Surprisingly, silent mode is really silent. At least in a few shutter speeds. The longer shutter speeds you get an ever-so-slight indication that the shutter has truly gone off. But it’s remarkably quiet. It’d be very helpful for wildlife shooting or in other scenarios where you don’t want to draw focus on yourself.

Autofocus is normally a concern with mirrorless cameras. But I came across the GH4’s to be very smooth without much searching. It’s still much less good as a pro-level DSLR, but that’s a limitation (for the present time) of contrast detection autofocus.

LCD Screen & Menus
It’s a completely articulating LCD screen, so that it flips out and rotates. That’s useful not merely for shooting with different perspectives also for folding away the LCD screen to avoid it from getting scratched or bumped.
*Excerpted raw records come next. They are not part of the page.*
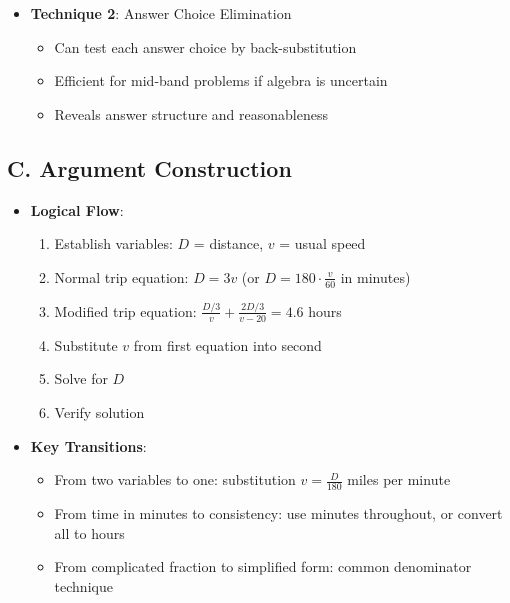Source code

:\documentclass[11pt]{article}
\begin{document}
\begin{tacticalbox}
\begin{itemize}[leftmargin=*]
    \item \textbf{Technique 2}: Answer Choice Elimination
    \begin{itemize}[leftmargin=*]
        \item Can test each answer choice by back-substitution
        \item Efficient for mid-band problems if algebra is uncertain
        \item Reveals answer structure and reasonableness
    \end{itemize}
\end{itemize}

\subsection*{C. Argument Construction}
\begin{itemize}[leftmargin=*]
    \item \textbf{Logical Flow}:
    \begin{enumerate}[leftmargin=*]
        \item Establish variables: $D$ = distance, $v$ = usual speed
        \item Normal trip equation: $D = 3v$ (or $D = 180 \cdot \frac{v}{60}$ in minutes)
        \item Modified trip equation: $\frac{D/3}{v} + \frac{2D/3}{v-20} = 4.6$ hours
        \item Substitute $v$ from first equation into second
        \item Solve for $D$
        \item Verify solution
    \end{enumerate}
    
    \item \textbf{Key Transitions}:
    \begin{itemize}[leftmargin=*]
        \item From two variables to one: substitution $v = \frac{D}{180}$ miles per minute
        \item From time in minutes to consistency: use minutes throughout, or convert all to hours
        \item From complicated fraction to simplified form: common denominator technique
    \end{itemize}
\end{itemize}
\end{tacticalbox}
\end{document}
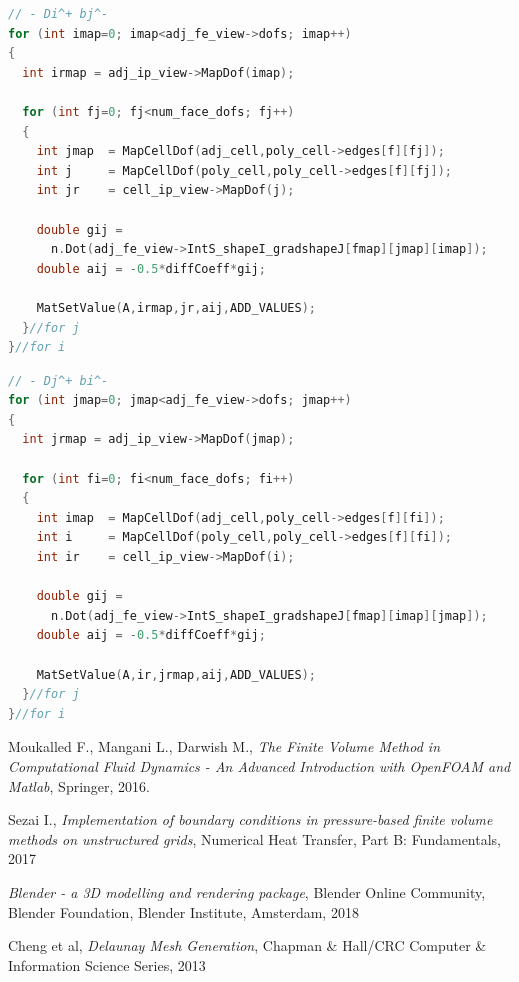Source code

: \documentclass[11pt,letterpaper,titlepage]{article}
\numberwithin{equation}{section}
\begin{document}
\vspace{0.25cm}
\begin{lstlisting}[language=c++]
// - Di^+ bj^-
for (int imap=0; imap<adj_fe_view->dofs; imap++)
{
  int irmap = adj_ip_view->MapDof(imap);

  for (int fj=0; fj<num_face_dofs; fj++)
  {
    int jmap  = MapCellDof(adj_cell,poly_cell->edges[f][fj]);
    int j     = MapCellDof(poly_cell,poly_cell->edges[f][fj]);
    int jr    = cell_ip_view->MapDof(j);

    double gij =
      n.Dot(adj_fe_view->IntS_shapeI_gradshapeJ[fmap][jmap][imap]);
    double aij = -0.5*diffCoeff*gij;

    MatSetValue(A,irmap,jr,aij,ADD_VALUES);
  }//for j
}//for i
\end{lstlisting}

\vspace{0.25cm}
\begin{lstlisting}[language=c++]
// - Dj^+ bi^-
for (int jmap=0; jmap<adj_fe_view->dofs; jmap++)
{
  int jrmap = adj_ip_view->MapDof(jmap);

  for (int fi=0; fi<num_face_dofs; fi++)
  {
    int imap  = MapCellDof(adj_cell,poly_cell->edges[f][fi]);
    int i     = MapCellDof(poly_cell,poly_cell->edges[f][fi]);
    int ir    = cell_ip_view->MapDof(i);

    double gij =
      n.Dot(adj_fe_view->IntS_shapeI_gradshapeJ[fmap][imap][jmap]);
    double aij = -0.5*diffCoeff*gij;

    MatSetValue(A,ir,jrmap,aij,ADD_VALUES);
  }//for j
}//for i
\end{lstlisting}

\newpage
{}
\begin{thebibliography}{1}
    
     Moukalled F., Mangani L., Darwish M., {\em The Finite Volume Method in Computational Fluid Dynamics - An Advanced Introduction with OpenFOAM and Matlab}, Springer, 2016.
    
     Sezai I., {\em Implementation of boundary conditions in pressure-based finite volume methods on unstructured grids}, Numerical Heat Transfer, Part B: Fundamentals, 2017
    
     {\em Blender - a 3D modelling and rendering package}, Blender Online Community, Blender Foundation, Blender Institute, Amsterdam, 2018
    
     Cheng et al, {\em Delaunay Mesh Generation}, Chapman \& Hall/CRC Computer \& Information Science Series, 2013
    
    
\end{thebibliography}
\end{document}
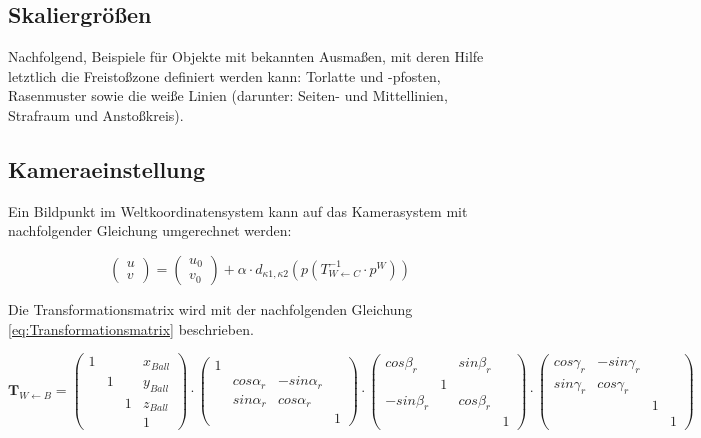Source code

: \documentclass{ezb}
\begin{document}
\subsection{Skaliergrößen}\label{b:skaliergr}
Nachfolgend, Beispiele für Objekte mit bekannten Ausmaßen, mit deren Hilfe letztlich die Freistoßzone definiert werden kann: Torlatte und -pfosten, Rasenmuster sowie die weiße Linien (darunter: Seiten- und Mittellinien, Strafraum und Anstoßkreis). 
\subsection{Kameraeinstellung}
Ein Bildpunkt im Weltkoordinatensystem kann auf das Kamerasystem mit nachfolgender Gleichung umgerechnet werden:\\
\begin{small}
\begin{equation}
\left(
\begin{array}{c}
      u \\
      v
\end{array}
\right)
=
\left(
\begin{array}{c}
      u_{0} \\
      v_{0}
\end{array}   
\right)
+ \alpha \cdot d_{\kappa1 ,\kappa2}(p(T^{-1}_{W\leftarrow C}\cdot p^{W})) 
\label{eq:Kameragleichung}
\end{equation}
\end{small}
Die Transformationsmatrix wird mit der nachfolgenden Gleichung \ref{eq:Transformationsmatrix} beschrieben.\\
\begin{small}
\begin{equation}
\textbf{T}_{W\leftarrow B}=
\begin{pmatrix}
1 & &  & x_{Ball} \\
 & 1 & & y_{Ball} \\
 & & 1 & z_{Ball} \\
 & & & 1
\end{pmatrix}
\cdot
\begin{pmatrix}
1 & &  & \\
 & cos \alpha_{r} & -sin \alpha_{r} & \\
 & sin \alpha_{r} & cos \alpha_{r} & \\
 & & & 1
\end{pmatrix}
\cdot
\begin{pmatrix}
cos \beta_{r} & & sin \beta_{r} & \\
 & 1 & & \\
-sin \beta_{r} & & cos \beta_{r} & \\
 & & & 1
\end{pmatrix}
\cdot
\begin{pmatrix}
cos \gamma_{r} & -sin \gamma_{r} & & \\
sin \gamma_{r} & cos \gamma_{r} & & \\
 & & 1 & \\
 & & & 1
\end{pmatrix}
\label{eq:Transformationsmatrix}
\end{equation}  
\end{small}
\end{document}
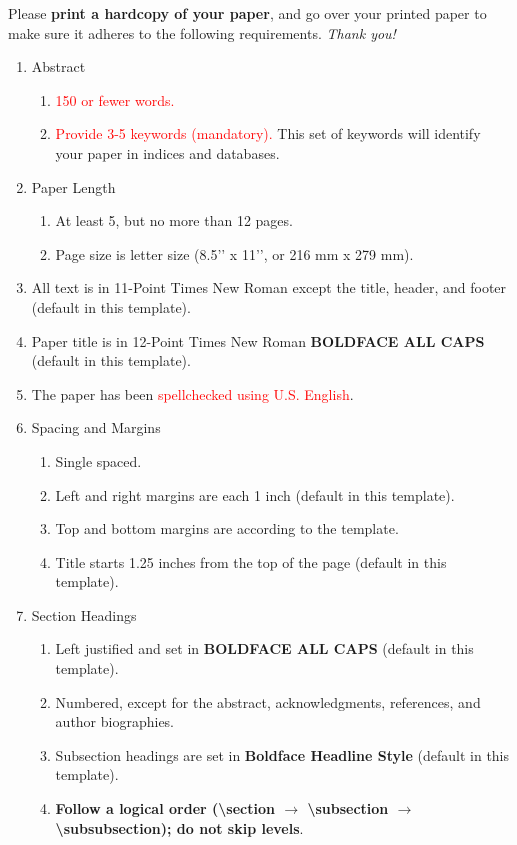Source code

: \documentclass{scspaperproc}
\theoremstyle{scsthe}
\begin{document}
Please \textbf{print a hardcopy of your paper}, and go over your printed paper to make sure it adheres to the following requirements. \textit{Thank you!}
\begin{enumerate}
	\item Abstract
  \begin{enumerate}
	  \item \textcolor{red}{150 or fewer words.}
	  \item \textcolor{red}{Provide 3-5 keywords (mandatory).} This set of keywords will identify your paper in indices and databases.
	\end{enumerate}
	\item Paper Length
  \begin{enumerate}
	  \item At least 5, but no more than 12 pages.
	  \item Page size is letter size (8.5’’ x 11’’, or 216 mm x 279 mm).
	\end{enumerate}
	\item All text is in 11-Point Times New Roman except the title, header, and footer (default in this template).
	\item Paper title is in 12-Point Times New Roman \textbf{BOLDFACE ALL CAPS} (default in this template).
	\item The paper has been \textcolor{red}{spellchecked using U.S. English}. 
	\item Spacing and Margins
  \begin{enumerate}
	  \item Single spaced.
	  \item Left and right margins are each 1 inch (default in this template).
	  \item Top and bottom margins are according to the template.
	  \item Title starts 1.25 inches from the top of the page (default in this template).
	\end{enumerate}
	\item Section Headings
  \begin{enumerate}
	  \item Left justified and set in \textbf{BOLDFACE ALL CAPS} (default in this template).
	  \item Numbered, except for the abstract, acknowledgments, references, and author biographies.
	  \item Subsection headings are set in \textbf{Boldface Headline Style} (default in this template).
    \item \textbf{Follow a logical order (\textbackslash section $\rightarrow$ \textbackslash subsection $\rightarrow$ \textbackslash subsubsection); do    not skip levels}.

\end{enumerate}
\end{enumerate}
\end{document}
Not only is it bright and clear for both image and video playback together with menu options, it’s also a touchscreen. That’s useful for navigating menus without resorting to dials and buttons, but it’s a lot more useful when shooting for choosing precise focus points that aren’t dead center.

Also you can disable the touchscreen option in the event that you plan on getting the screen rotated fully around and don’t want to risk bumping it and accidentally changing modes.

There’s the usual range of overlays which come pretty standard on the existing generation of cameras, but the one which I particularly I love may be the histogram overlay. It’s a lot more useful than eyeballing it if you’re trying to avoid blowing out highlights or blocking shadows.